_Exercise aim_
Go through the records and filter out every line lacking the word "following"; copy the lines that remain.

[[ Data under study open ]]

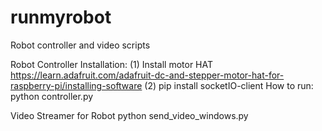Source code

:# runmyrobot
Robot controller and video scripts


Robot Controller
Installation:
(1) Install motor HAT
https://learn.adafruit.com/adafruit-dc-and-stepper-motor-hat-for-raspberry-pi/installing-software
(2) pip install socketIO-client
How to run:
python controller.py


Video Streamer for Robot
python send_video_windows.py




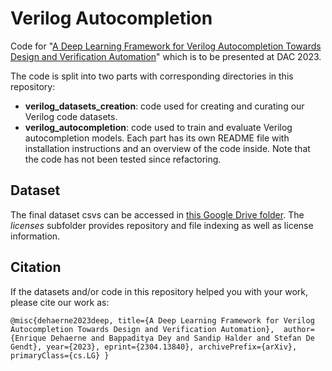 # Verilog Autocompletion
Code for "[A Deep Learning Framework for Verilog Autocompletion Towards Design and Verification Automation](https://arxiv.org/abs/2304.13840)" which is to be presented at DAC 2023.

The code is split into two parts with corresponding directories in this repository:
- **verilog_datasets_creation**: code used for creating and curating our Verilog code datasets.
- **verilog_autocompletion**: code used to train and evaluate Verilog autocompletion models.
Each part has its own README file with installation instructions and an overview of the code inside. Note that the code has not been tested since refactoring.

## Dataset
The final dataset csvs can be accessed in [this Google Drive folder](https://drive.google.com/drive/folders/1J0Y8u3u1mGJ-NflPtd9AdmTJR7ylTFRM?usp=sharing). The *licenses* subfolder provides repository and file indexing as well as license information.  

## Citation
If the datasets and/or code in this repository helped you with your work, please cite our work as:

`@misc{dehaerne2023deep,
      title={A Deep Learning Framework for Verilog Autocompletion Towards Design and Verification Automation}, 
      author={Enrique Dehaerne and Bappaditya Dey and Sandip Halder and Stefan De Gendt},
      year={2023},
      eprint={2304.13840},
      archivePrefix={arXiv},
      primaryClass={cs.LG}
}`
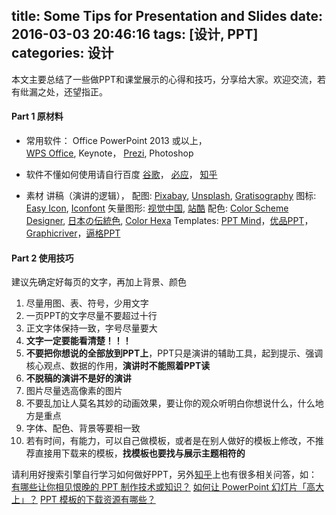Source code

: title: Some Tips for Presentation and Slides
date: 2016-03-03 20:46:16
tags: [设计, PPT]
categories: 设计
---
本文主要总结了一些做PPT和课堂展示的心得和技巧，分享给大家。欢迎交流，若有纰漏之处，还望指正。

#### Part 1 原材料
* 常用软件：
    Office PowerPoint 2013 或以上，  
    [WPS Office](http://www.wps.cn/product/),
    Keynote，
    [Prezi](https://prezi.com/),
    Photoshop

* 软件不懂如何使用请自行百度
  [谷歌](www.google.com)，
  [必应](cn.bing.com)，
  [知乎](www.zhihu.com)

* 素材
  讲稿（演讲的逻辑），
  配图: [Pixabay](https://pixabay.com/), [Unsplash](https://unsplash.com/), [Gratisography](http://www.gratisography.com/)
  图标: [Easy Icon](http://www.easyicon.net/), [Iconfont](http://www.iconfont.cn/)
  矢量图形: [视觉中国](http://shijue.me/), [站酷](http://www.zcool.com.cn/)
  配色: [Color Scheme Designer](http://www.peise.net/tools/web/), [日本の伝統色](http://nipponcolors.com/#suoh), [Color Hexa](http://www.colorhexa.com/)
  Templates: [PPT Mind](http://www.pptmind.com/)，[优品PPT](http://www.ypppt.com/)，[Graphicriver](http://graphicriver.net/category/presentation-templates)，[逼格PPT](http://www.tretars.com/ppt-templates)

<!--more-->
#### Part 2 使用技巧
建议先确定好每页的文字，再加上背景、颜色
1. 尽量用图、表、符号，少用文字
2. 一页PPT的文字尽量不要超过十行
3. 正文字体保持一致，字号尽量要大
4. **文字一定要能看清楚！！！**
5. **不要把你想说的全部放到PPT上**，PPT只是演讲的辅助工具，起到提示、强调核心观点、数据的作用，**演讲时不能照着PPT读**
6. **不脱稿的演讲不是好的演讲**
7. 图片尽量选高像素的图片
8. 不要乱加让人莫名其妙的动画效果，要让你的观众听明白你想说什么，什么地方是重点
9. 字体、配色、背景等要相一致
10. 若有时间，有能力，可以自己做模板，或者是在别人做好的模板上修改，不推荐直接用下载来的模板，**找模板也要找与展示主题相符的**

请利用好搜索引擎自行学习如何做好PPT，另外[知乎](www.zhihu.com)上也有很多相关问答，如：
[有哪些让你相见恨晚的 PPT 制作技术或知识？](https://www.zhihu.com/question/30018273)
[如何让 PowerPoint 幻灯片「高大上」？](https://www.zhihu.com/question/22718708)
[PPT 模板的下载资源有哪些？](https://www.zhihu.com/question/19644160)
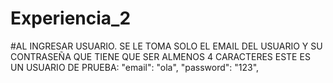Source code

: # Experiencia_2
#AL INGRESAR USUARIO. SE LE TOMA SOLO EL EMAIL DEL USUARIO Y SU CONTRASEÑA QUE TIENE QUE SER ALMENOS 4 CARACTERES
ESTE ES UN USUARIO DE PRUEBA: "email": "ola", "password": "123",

[[ Data under study closed ]]
[[ Data under study open ]]

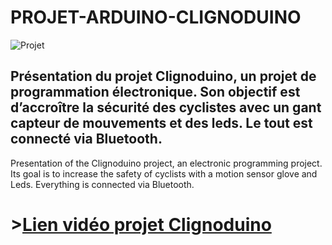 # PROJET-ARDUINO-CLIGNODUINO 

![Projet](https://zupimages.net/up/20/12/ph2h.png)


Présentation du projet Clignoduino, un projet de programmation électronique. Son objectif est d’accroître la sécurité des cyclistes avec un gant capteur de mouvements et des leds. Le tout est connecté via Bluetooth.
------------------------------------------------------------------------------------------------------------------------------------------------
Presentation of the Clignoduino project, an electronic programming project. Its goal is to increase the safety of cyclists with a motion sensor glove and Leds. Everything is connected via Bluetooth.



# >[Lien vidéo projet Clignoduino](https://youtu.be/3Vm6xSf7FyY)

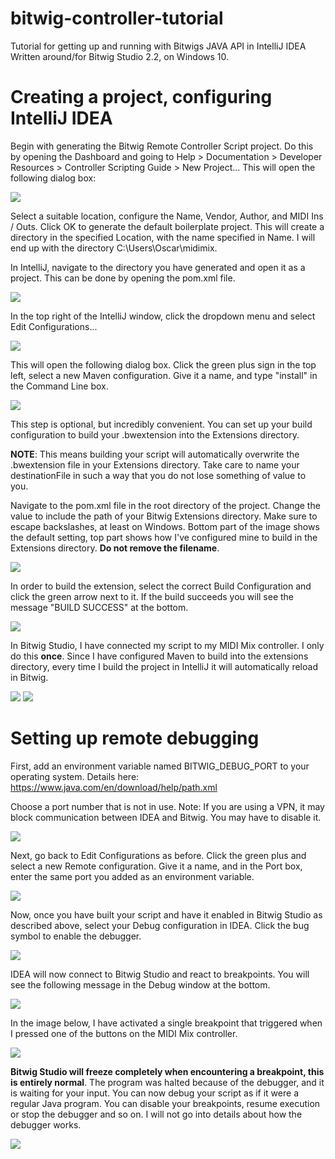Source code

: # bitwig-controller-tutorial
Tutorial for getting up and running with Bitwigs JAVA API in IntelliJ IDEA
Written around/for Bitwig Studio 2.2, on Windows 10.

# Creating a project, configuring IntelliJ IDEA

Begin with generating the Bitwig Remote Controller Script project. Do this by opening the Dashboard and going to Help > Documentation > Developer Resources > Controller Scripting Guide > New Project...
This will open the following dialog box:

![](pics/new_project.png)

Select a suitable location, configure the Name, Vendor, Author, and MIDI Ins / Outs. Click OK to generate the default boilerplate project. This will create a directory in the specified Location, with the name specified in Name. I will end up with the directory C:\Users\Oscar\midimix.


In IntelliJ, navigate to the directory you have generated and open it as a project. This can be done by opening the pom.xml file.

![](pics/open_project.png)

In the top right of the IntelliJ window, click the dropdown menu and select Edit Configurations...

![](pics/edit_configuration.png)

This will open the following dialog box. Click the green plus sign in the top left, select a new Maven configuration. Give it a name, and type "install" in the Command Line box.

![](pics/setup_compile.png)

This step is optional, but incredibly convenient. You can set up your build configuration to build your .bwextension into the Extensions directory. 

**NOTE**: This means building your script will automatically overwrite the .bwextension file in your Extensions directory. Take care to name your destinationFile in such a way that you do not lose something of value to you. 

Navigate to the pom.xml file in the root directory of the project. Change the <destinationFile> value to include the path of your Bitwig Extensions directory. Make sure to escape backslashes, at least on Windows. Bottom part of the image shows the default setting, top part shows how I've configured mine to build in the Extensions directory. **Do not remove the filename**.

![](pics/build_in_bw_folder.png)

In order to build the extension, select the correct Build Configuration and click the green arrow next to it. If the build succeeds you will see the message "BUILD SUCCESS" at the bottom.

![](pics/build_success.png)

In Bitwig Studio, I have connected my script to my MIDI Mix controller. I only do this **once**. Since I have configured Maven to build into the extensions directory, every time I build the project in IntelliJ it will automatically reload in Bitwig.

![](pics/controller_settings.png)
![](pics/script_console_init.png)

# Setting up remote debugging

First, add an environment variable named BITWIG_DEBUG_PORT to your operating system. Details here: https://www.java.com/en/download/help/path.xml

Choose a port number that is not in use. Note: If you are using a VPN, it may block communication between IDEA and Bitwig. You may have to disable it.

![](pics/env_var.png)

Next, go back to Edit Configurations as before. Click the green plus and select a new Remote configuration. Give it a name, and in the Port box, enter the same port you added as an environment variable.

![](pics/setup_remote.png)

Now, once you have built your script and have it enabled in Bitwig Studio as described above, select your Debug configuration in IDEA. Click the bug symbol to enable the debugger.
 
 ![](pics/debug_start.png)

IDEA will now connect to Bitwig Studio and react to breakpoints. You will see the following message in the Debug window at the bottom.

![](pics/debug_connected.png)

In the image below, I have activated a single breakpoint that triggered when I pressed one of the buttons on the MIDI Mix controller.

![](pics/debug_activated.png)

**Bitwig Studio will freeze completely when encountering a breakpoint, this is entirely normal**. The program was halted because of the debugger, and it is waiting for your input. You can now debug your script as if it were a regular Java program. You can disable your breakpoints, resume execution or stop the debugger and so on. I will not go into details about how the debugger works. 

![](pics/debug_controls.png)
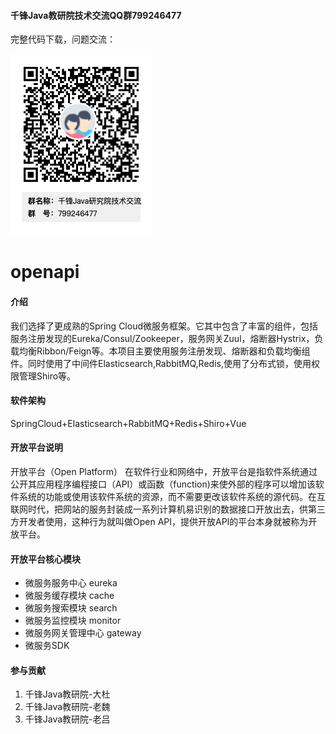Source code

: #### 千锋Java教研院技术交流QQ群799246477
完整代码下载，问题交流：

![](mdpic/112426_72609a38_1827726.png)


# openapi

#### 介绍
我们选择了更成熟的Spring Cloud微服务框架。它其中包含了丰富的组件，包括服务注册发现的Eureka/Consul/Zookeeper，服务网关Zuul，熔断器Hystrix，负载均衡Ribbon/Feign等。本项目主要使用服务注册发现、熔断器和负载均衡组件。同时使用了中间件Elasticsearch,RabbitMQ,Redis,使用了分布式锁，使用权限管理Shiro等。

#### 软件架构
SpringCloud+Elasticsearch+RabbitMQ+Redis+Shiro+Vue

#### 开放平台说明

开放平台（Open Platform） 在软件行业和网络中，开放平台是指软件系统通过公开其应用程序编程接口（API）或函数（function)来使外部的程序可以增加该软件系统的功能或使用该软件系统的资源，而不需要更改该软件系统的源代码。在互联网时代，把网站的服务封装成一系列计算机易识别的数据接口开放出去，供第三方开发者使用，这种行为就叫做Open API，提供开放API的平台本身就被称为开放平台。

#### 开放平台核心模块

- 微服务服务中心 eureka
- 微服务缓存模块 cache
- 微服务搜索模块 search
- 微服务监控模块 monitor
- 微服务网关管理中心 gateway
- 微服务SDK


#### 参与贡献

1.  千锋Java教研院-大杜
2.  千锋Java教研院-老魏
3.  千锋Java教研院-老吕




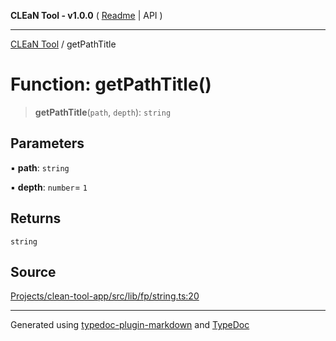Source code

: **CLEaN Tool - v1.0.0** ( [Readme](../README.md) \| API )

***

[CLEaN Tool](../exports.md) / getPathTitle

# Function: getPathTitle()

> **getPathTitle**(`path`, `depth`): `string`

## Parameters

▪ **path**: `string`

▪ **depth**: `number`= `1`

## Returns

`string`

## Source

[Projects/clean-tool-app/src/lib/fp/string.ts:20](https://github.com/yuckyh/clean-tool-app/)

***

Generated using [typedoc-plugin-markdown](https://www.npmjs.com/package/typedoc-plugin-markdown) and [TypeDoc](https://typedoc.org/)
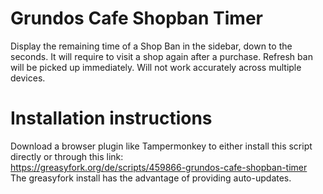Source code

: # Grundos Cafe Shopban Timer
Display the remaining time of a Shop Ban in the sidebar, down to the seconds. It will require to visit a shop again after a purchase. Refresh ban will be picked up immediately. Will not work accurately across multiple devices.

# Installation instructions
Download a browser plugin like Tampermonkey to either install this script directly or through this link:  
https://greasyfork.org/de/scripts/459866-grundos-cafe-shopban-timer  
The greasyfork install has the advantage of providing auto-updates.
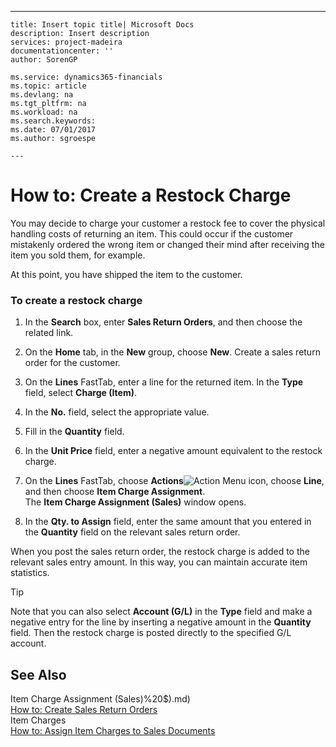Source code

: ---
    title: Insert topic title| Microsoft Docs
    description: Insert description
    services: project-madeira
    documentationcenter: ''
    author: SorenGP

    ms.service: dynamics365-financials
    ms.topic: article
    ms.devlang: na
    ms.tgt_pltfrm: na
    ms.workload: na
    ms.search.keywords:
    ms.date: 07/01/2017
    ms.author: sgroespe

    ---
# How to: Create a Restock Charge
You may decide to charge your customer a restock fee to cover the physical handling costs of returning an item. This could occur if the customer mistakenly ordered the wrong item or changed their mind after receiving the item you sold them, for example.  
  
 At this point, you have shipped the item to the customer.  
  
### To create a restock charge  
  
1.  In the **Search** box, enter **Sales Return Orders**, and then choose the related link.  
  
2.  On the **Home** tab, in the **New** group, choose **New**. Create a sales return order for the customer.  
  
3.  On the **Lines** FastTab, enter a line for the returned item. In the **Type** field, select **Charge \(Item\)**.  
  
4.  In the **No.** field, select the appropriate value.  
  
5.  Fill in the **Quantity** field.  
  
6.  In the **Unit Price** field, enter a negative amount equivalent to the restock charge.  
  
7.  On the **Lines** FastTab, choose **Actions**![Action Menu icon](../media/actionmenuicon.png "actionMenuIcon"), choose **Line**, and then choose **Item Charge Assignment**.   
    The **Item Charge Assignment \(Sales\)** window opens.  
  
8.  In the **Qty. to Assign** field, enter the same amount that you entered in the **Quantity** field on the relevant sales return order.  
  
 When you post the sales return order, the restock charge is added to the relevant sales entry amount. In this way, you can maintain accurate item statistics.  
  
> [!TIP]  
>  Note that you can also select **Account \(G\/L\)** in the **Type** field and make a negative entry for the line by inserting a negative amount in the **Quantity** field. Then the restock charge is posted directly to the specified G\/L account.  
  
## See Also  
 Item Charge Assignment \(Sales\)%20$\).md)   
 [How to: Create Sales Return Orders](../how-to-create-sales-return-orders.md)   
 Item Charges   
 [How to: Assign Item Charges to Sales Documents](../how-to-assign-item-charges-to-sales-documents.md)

[[ Data under study closed ]]
[[ Data under study open ]]

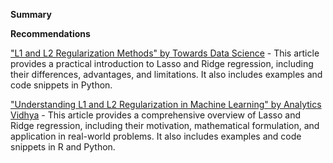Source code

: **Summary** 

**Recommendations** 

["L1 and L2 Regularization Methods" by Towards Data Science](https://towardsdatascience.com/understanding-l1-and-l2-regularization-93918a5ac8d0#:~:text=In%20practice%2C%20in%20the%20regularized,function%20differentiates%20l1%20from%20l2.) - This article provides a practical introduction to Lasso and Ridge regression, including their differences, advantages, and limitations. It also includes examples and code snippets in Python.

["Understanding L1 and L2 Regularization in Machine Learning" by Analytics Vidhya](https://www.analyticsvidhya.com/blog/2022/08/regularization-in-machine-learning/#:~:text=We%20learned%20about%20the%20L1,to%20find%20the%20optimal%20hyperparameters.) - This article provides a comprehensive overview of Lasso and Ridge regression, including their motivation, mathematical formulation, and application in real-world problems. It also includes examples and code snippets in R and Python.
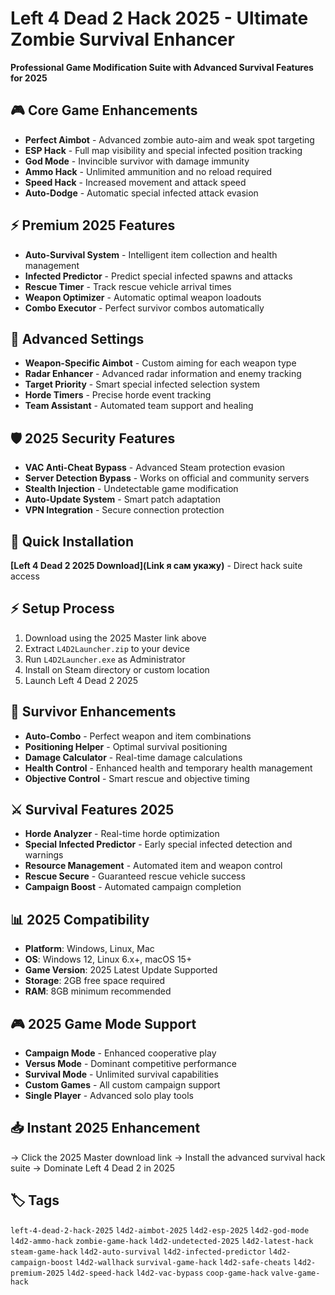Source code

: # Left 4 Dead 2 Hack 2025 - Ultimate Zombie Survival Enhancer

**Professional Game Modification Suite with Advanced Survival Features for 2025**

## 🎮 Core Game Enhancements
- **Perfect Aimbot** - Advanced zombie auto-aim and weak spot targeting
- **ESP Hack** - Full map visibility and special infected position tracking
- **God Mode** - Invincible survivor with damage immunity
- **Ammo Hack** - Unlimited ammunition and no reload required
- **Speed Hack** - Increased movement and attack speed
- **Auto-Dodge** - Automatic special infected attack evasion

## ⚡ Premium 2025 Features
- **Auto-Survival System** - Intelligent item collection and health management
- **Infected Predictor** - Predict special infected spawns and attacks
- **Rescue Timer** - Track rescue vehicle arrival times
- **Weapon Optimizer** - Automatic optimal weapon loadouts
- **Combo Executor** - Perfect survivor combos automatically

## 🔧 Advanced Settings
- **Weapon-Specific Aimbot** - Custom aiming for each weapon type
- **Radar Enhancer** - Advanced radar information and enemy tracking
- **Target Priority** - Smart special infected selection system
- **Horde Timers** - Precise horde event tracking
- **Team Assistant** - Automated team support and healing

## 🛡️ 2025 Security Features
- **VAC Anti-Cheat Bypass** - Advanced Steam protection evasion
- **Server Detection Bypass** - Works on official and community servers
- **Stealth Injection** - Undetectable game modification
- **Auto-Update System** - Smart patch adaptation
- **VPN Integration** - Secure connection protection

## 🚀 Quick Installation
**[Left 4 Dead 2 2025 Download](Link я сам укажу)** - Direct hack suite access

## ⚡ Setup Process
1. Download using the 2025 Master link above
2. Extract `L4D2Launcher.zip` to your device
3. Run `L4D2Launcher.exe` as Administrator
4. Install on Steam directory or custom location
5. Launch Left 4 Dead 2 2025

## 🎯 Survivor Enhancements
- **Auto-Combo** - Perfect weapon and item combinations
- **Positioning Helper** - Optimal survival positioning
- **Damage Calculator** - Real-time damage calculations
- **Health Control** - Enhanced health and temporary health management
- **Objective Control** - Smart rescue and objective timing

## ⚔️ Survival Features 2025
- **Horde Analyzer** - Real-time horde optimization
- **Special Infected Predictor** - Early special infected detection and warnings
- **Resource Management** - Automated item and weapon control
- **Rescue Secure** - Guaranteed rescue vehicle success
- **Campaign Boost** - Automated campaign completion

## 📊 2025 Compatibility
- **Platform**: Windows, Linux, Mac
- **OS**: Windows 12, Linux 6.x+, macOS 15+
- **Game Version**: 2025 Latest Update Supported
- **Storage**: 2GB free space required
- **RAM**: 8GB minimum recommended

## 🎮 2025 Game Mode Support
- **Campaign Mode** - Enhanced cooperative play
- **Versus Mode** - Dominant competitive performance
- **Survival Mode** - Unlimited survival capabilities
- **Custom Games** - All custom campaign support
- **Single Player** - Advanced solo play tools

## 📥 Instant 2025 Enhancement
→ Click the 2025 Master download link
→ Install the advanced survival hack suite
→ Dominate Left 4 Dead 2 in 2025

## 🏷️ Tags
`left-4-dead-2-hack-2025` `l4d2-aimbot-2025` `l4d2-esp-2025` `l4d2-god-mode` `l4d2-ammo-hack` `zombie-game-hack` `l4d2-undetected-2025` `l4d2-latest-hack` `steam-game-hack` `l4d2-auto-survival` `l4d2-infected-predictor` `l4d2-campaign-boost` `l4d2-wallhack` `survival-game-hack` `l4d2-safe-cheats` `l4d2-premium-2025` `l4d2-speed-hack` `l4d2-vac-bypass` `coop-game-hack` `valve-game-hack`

[[ Data under study closed ]]

_Written response_
This will open the following dialog box:
This will open the following dialog box. Click the green plus sign in the top left, select a new Maven configuration. Give it a name, and type "install" in the Command Line box.
IDEA will now connect to Bitwig Studio and react to breakpoints. You will see the following message in the Debug window at the bottom.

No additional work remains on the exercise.